Why are the interests of the two groups mutually exclusive? Do you think that the interests of women who are hurt by abusive husbands -- people whose marriages hurt them very badly -- are incompatible with the interests of women who love their husbands and would, if given a second chance, do everything the same? Why not help women who don't want abortion choose other options by making unplanned pregnancy more feasible and less frightening, but leave the actual legal choice available for the women who want it? (The 'why' is rhetorical, because of course your reason for wanting to do away with the legal choice has everything to do with your views on abortion and nothing to do with your views on saving women from pain; it just so happens that some women are hurt by abortion, so their pain runs alongside your desire to do away with the legal choice.)
ReplyDeleteNot to mention there are far more than just those two groups of women. I don't regret my abortion, and I have never felt damaged by it, but that doesn't mean that I 'prefer a dead baby to a live one.' If I were to get pregnant today, would I have an abortion? Probably not. Am I grateful that I was able to have an abortion some years ago? Absolutely.
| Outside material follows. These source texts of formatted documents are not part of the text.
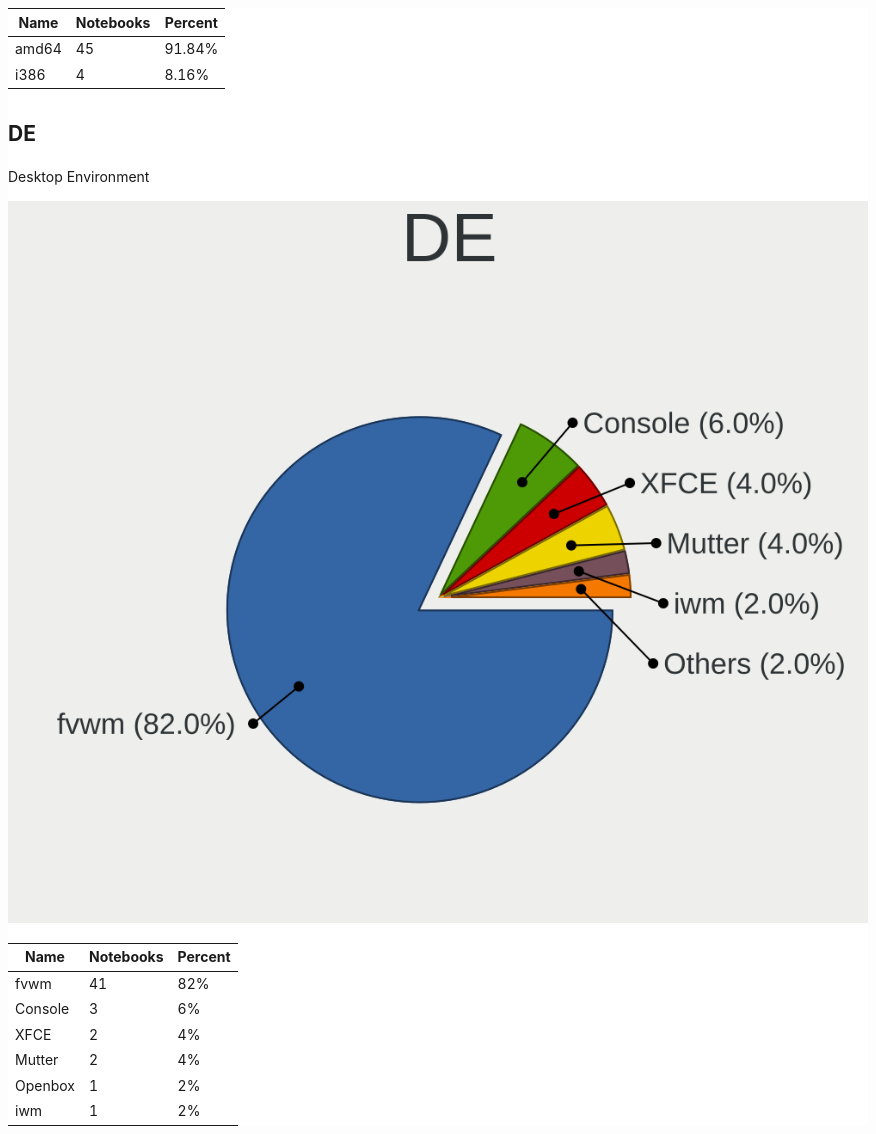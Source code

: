 
| Name  | Notebooks | Percent |
|-------|-----------|---------|
| amd64 | 45        | 91.84%  |
| i386  | 4         | 8.16%   |

DE
--

Desktop Environment

![DE](./images/pie_chart_bsd/os_de.svg)


| Name    | Notebooks | Percent |
|---------|-----------|---------|
| fvwm    | 41        | 82%     |
| Console | 3         | 6%      |
| XFCE    | 2         | 4%      |
| Mutter  | 2         | 4%      |
| Openbox | 1         | 2%      |
| iwm     | 1         | 2%      |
If abortion wasn't evil, simply painful, I'd say that you could protect both groups at once -- those who embrace abortion and those to whom it is a horror.
ReplyDeleteBut there's a metaphysical dynamic at work. Evil is never the slave. It's always the master. The minute you get into a mindset of using it to achieve your (however noble) ends, you start getting sucked in.
This is why in practice we're throwing women who don't embrace abortion under the bus. Because yeah, there are prochoice citizens (achromic and L come to mind) who do want to protect the women for whom abortion is a horror that they want to avoid. But in practice, the chutes are greased and troubled pregnant women get fed into it. This is how we wind up with women crying on the abortion table, "I don't want to kill my baby, but I have no choice!" The machine is set up to grind them up and spit them out.
Notice that there are no prochoice pregnancy centers that offer help to the woman who wants to avoid an abortion. For all the organizations saying they're in existence to protect "CHOICE", how many of them do more than a cursory pittance for any choice that's not abortion?
I'd love to see prochoicers prove me wrong, set up a network of resources that really help women who aren't freely CHOOSING abortion but feel trapped into it. It's been 35+ years now. Where are they? They're busy protecting those women for whom abortion is something to embrace.